Incoming SCLC President Dr. Howard Creecy said a distinction must be made between the current SCLC and the group that used the grant money.

"The grant was awarded in 2007, at a time when the leadership and foundation were headed by people no longer associated with this organization," he said.

"We are not the people subject to this investigation," he said. "We ourselves have sought to investigate this and other matters."

Progress reports on the program claimed 756 people attended conflict resolution programs on June 30, 2008, and 257 were at the session Aug. 30, 2008.

“We received one sign-in sheet showing that 19 youths attended conflict resolution training on June 2, 2007,” the auditors wrote. “No additional sign-in records were provided to us.”

The audit also found fault with how Recovery Act funds -- awarded to create jobs -- and those meant to improve public safety, were used.

Federal auditors examined records concerning more than $9.2 million in federal grants for law enforcement. According to the report, those funds were included in $16.9 million Atlanta has received under the 2009 Recovery Act.

Some specific complaints include:

-- The city incorrectly reported the number of jobs saved or created because of the grants.

-- At least $191,161 in expenditures did not have information supporting the expenditure or the money was spent on something the grants did not allow.

-- Reports were issued late – in some cases by at least a year – or not at all.

-- There were not enough staff experienced with handling grants so money from three grants still had not been claimed 14 months after it was approved. The report did not detail how much money those three grants represented. Typically, grant money is distributed in several quantities as the funds are need.
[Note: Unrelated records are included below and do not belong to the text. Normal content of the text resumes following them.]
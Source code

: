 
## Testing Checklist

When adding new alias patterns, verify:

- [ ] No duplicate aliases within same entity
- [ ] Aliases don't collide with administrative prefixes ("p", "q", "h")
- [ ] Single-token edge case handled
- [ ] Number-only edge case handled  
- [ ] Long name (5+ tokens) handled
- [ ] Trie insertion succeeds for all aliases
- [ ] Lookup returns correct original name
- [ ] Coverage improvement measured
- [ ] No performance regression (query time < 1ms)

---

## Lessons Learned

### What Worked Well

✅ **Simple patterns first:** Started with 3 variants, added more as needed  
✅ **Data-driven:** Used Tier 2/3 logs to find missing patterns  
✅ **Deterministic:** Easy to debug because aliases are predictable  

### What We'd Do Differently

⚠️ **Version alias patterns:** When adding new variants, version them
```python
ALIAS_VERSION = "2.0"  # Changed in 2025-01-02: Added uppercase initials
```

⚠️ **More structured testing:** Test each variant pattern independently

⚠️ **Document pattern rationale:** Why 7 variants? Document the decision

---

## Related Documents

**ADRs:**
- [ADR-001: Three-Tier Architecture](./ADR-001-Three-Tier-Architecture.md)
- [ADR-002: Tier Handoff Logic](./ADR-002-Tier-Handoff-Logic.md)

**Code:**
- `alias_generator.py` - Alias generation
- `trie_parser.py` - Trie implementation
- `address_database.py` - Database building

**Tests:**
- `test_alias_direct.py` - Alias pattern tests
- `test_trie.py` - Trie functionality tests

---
The city's explanations for the short-comings were offered to auditors during visits or in a letter dated July 23, 2010, after the auditors' findings were released to the city.

They included:

-- A computer password was lost.

-- High staff turnover.

-- Untrained grant officers who were “learning by doing.”

-- Some expenses were charged to the grant “in error.”
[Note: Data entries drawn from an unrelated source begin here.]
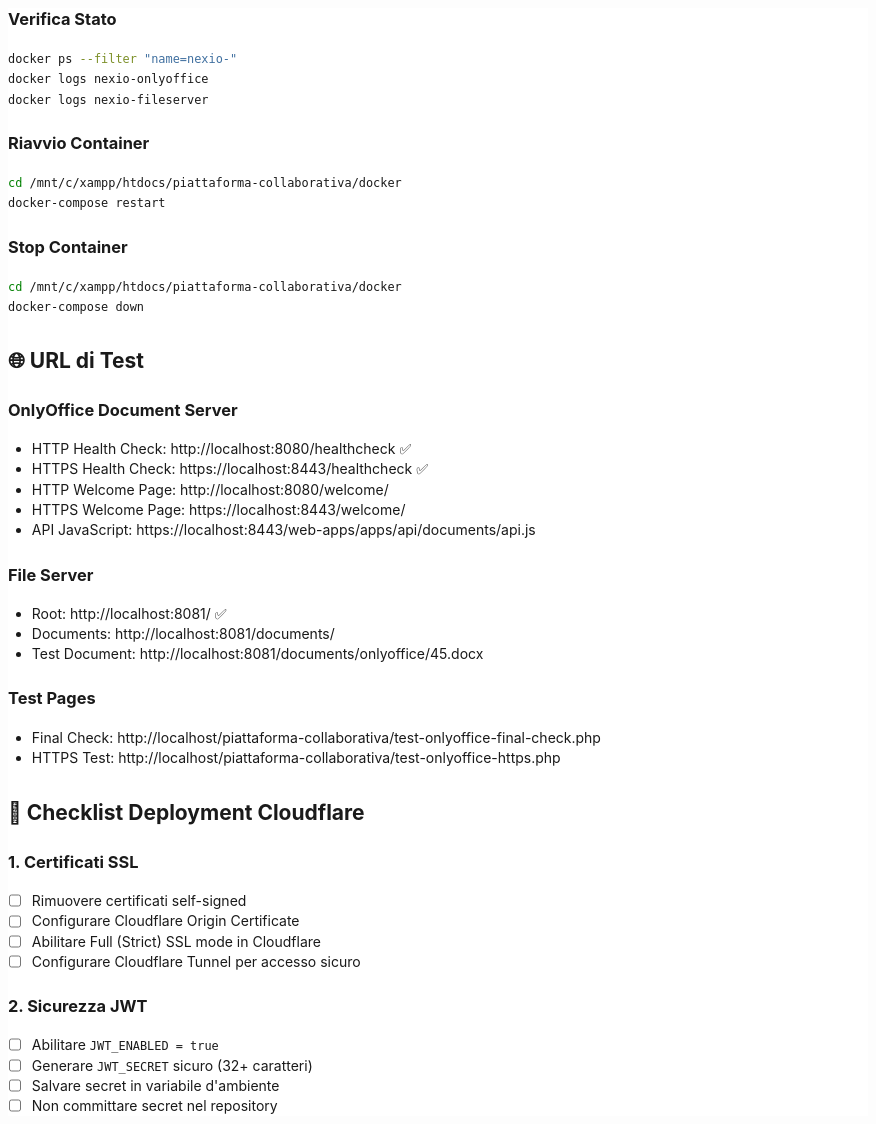 ### Verifica Stato
```bash
docker ps --filter "name=nexio-"
docker logs nexio-onlyoffice
docker logs nexio-fileserver
```

### Riavvio Container
```bash
cd /mnt/c/xampp/htdocs/piattaforma-collaborativa/docker
docker-compose restart
```

### Stop Container
```bash
cd /mnt/c/xampp/htdocs/piattaforma-collaborativa/docker
docker-compose down
```

## 🌐 URL di Test

### OnlyOffice Document Server
- HTTP Health Check: http://localhost:8080/healthcheck ✅
- HTTPS Health Check: https://localhost:8443/healthcheck ✅
- HTTP Welcome Page: http://localhost:8080/welcome/
- HTTPS Welcome Page: https://localhost:8443/welcome/
- API JavaScript: https://localhost:8443/web-apps/apps/api/documents/api.js

### File Server
- Root: http://localhost:8081/ ✅
- Documents: http://localhost:8081/documents/
- Test Document: http://localhost:8081/documents/onlyoffice/45.docx

### Test Pages
- Final Check: http://localhost/piattaforma-collaborativa/test-onlyoffice-final-check.php
- HTTPS Test: http://localhost/piattaforma-collaborativa/test-onlyoffice-https.php

## 🚀 Checklist Deployment Cloudflare

### 1. Certificati SSL
- [ ] Rimuovere certificati self-signed
- [ ] Configurare Cloudflare Origin Certificate
- [ ] Abilitare Full (Strict) SSL mode in Cloudflare
- [ ] Configurare Cloudflare Tunnel per accesso sicuro

### 2. Sicurezza JWT
- [ ] Abilitare `JWT_ENABLED = true`
- [ ] Generare `JWT_SECRET` sicuro (32+ caratteri)
- [ ] Salvare secret in variabile d'ambiente
- [ ] Non committare secret nel repository
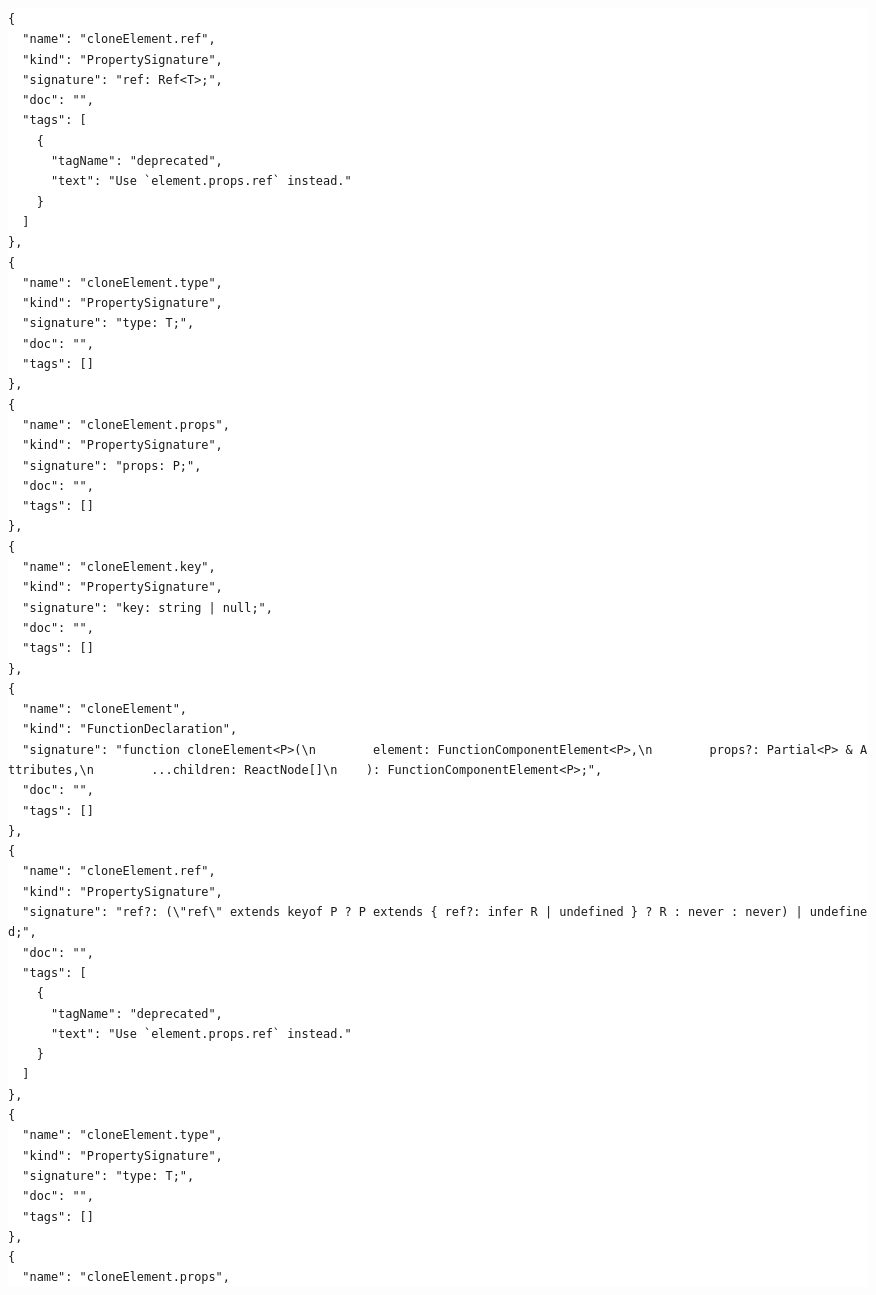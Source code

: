     {
      "name": "cloneElement.ref",
      "kind": "PropertySignature",
      "signature": "ref: Ref<T>;",
      "doc": "",
      "tags": [
        {
          "tagName": "deprecated",
          "text": "Use `element.props.ref` instead."
        }
      ]
    },
    {
      "name": "cloneElement.type",
      "kind": "PropertySignature",
      "signature": "type: T;",
      "doc": "",
      "tags": []
    },
    {
      "name": "cloneElement.props",
      "kind": "PropertySignature",
      "signature": "props: P;",
      "doc": "",
      "tags": []
    },
    {
      "name": "cloneElement.key",
      "kind": "PropertySignature",
      "signature": "key: string | null;",
      "doc": "",
      "tags": []
    },
    {
      "name": "cloneElement",
      "kind": "FunctionDeclaration",
      "signature": "function cloneElement<P>(\n        element: FunctionComponentElement<P>,\n        props?: Partial<P> & Attributes,\n        ...children: ReactNode[]\n    ): FunctionComponentElement<P>;",
      "doc": "",
      "tags": []
    },
    {
      "name": "cloneElement.ref",
      "kind": "PropertySignature",
      "signature": "ref?: (\"ref\" extends keyof P ? P extends { ref?: infer R | undefined } ? R : never : never) | undefined;",
      "doc": "",
      "tags": [
        {
          "tagName": "deprecated",
          "text": "Use `element.props.ref` instead."
        }
      ]
    },
    {
      "name": "cloneElement.type",
      "kind": "PropertySignature",
      "signature": "type: T;",
      "doc": "",
      "tags": []
    },
    {
      "name": "cloneElement.props",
The city said some problems were improved by “the hiring of competent staff.”

The auditors, who looked at two grants from 2006, two from 2007, two from 2008 and one from 2009, concluded: “We are concerned that the city of Atlanta may not be able to properly manage the $16.9 million it has been awarded under the 2009 Recovery Act.”

Mayor Kasim Reed, elected in 2009, was not in office when the grants were awarded.

Joya De Foor, Atlanta's chief financial officer, said, in an e-mail, "To be clear, all of the findings are prior to this administration. ... The office originally tasked with managing the grant, the Management Service Office, was disbanded and its staff were laid off. While the office has not been restored, several individuals have been hired in the police department to manage the grant compliance activities.

"Under the Reed administration, the Department of Finance now works closely with the APD and the other city departments in the compilation of documentation to support the awarded grants and to appropriately monitor each grant's recipient and sub-recipient(s).

"We are fortunate that the Justice Department has given the city the opportunity to address the eight findings of this audit. We are confident that most, if not all, of these findings can be satisfied to the satisfaction of the Justice Department."

Police spokesman Carlos Campos wrote in an e-mail that Atlanta and APD “take the responsible administration and spending of Federal grant funds seriously ... Chief [George] Turner was concerned that the Atlanta Police Department had not always employed best practices in the field of grant management.”

Consequently, Turner hired an analyst to oversee spending of grant money and the performance of those programs, Campos said.